Dependencies on Data and Code
Last updated on 2025-04-16 | Edit this page
Estimated time: 20 minutes
Overview
Questions
- How can I write an SConsript file to update things when my scripts have changed rather than my input files?
Objectives
- Output files are a product not only of input files but of the scripts or code that created the output files.
- Recognize and avoid false dependencies.

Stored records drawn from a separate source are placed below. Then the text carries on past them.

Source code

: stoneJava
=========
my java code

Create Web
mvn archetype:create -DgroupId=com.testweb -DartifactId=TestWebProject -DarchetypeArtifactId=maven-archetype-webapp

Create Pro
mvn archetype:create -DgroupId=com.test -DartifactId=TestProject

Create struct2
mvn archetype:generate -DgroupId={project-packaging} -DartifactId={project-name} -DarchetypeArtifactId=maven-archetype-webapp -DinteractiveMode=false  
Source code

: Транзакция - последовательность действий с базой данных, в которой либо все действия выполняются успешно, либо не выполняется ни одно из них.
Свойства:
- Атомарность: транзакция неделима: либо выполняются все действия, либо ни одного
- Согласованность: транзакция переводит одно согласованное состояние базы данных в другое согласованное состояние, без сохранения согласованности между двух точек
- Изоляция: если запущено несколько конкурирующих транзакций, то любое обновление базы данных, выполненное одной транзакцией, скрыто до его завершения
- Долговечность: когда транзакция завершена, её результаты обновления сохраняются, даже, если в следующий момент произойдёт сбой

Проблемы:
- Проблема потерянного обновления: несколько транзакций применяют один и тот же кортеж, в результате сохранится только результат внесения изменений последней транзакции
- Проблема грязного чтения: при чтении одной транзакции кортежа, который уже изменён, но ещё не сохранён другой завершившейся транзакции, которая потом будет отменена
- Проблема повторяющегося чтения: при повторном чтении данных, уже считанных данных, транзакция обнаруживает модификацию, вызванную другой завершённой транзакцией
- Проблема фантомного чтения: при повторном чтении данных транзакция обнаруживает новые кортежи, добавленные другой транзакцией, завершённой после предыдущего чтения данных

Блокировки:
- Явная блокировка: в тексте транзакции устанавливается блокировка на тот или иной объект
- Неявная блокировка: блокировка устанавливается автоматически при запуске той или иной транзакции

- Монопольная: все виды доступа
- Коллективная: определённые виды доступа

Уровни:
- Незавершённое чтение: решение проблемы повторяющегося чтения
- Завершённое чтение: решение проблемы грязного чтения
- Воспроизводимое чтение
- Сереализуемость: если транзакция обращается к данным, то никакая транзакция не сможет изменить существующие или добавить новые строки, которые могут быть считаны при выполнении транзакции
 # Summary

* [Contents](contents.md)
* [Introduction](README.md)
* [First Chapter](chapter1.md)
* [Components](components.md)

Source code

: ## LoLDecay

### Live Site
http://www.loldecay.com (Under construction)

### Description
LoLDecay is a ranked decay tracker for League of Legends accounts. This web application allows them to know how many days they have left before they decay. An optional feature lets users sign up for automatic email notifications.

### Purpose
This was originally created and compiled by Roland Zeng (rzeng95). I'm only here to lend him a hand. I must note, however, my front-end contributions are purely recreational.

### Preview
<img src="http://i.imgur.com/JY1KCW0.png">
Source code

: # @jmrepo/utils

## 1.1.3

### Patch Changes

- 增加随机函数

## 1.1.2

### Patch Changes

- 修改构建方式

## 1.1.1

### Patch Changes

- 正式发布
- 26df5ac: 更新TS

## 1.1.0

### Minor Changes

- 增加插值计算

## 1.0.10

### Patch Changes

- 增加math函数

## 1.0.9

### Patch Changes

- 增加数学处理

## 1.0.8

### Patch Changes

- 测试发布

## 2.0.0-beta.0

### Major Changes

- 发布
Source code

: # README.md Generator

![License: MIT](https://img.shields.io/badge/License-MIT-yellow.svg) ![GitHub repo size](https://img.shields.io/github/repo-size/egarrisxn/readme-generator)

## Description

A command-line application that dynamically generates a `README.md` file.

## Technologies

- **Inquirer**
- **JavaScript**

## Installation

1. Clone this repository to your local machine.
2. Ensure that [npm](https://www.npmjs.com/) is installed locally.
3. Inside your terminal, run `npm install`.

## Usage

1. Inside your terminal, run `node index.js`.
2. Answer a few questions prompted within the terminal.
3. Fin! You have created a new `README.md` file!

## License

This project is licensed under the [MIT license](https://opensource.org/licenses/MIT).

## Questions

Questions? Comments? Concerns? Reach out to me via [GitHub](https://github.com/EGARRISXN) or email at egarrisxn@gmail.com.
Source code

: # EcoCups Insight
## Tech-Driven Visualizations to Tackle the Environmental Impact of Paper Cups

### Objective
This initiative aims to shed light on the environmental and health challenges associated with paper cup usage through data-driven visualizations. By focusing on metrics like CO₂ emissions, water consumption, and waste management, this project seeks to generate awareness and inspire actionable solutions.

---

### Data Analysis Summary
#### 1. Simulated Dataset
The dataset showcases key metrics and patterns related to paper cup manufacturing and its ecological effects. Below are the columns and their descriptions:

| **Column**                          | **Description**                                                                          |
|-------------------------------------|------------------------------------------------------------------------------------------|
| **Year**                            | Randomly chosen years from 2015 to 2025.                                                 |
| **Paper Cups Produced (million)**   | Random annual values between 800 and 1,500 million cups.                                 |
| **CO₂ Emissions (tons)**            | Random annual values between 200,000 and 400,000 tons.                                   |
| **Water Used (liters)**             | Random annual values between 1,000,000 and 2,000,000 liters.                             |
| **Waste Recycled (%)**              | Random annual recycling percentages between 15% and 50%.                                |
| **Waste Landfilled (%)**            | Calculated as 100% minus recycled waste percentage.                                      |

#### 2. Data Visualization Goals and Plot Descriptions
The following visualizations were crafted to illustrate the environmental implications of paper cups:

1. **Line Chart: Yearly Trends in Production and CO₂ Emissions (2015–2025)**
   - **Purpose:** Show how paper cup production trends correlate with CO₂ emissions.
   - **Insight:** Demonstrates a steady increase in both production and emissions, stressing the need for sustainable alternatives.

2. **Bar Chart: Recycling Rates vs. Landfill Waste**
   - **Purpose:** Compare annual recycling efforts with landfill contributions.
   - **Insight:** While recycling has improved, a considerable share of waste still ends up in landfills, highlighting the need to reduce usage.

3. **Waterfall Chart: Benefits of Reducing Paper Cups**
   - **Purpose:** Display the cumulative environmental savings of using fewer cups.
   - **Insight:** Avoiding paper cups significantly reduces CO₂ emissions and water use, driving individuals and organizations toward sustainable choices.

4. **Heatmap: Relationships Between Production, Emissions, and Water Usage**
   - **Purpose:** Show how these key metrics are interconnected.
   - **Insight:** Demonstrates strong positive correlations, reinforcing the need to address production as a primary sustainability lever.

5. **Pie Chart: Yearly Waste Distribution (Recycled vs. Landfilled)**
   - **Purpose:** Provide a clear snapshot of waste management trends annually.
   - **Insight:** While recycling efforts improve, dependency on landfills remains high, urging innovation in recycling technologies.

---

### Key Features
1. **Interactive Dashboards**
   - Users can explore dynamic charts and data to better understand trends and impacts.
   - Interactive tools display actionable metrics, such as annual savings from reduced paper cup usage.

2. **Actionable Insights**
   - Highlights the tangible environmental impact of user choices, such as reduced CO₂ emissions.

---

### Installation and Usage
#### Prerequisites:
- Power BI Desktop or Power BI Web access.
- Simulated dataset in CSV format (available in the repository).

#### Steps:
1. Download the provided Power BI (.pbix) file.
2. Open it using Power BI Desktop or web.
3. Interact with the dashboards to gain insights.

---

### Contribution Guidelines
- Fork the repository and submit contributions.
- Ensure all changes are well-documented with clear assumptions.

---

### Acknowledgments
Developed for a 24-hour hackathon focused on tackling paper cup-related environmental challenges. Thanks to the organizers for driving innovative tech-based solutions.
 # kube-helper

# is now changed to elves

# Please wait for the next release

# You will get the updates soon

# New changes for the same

Our SConstruct file now looks like this:
PYTHON
import os
env = Environment(ENV=os.environ.copy())
env.Command(
target=["isles.dat"],
source=["books/isles.txt"],
action=["python countwords.py ${SOURCES[0]} ${TARGET}"],
)
env.Command(
target=["abyss.dat"],
source=["books/abyss.txt"],
action=["python countwords.py ${SOURCES[0]} ${TARGET}"],
)
env.Command(
target=["last.dat"],
source=["books/last.txt"],
action=["python countwords.py ${SOURCES[0]} ${TARGET}"],
)
env.Alias("dats", ["isles.dat", "abyss.dat", "last.dat"])
env.Command(
target=["results.txt"],
source=["isles.dat", "abyss.dat", "last.dat"],
action=["python testzipf.py ${SOURCES} > ${TARGET}"],
)
env.Default(["results.txt"])
Our data files are produced using not only the input text files but
also the script countwords.py
that processes the text files
and creates the data files. A change to countwords.py
(e.g. adding a new column of summary data or removing an existing one)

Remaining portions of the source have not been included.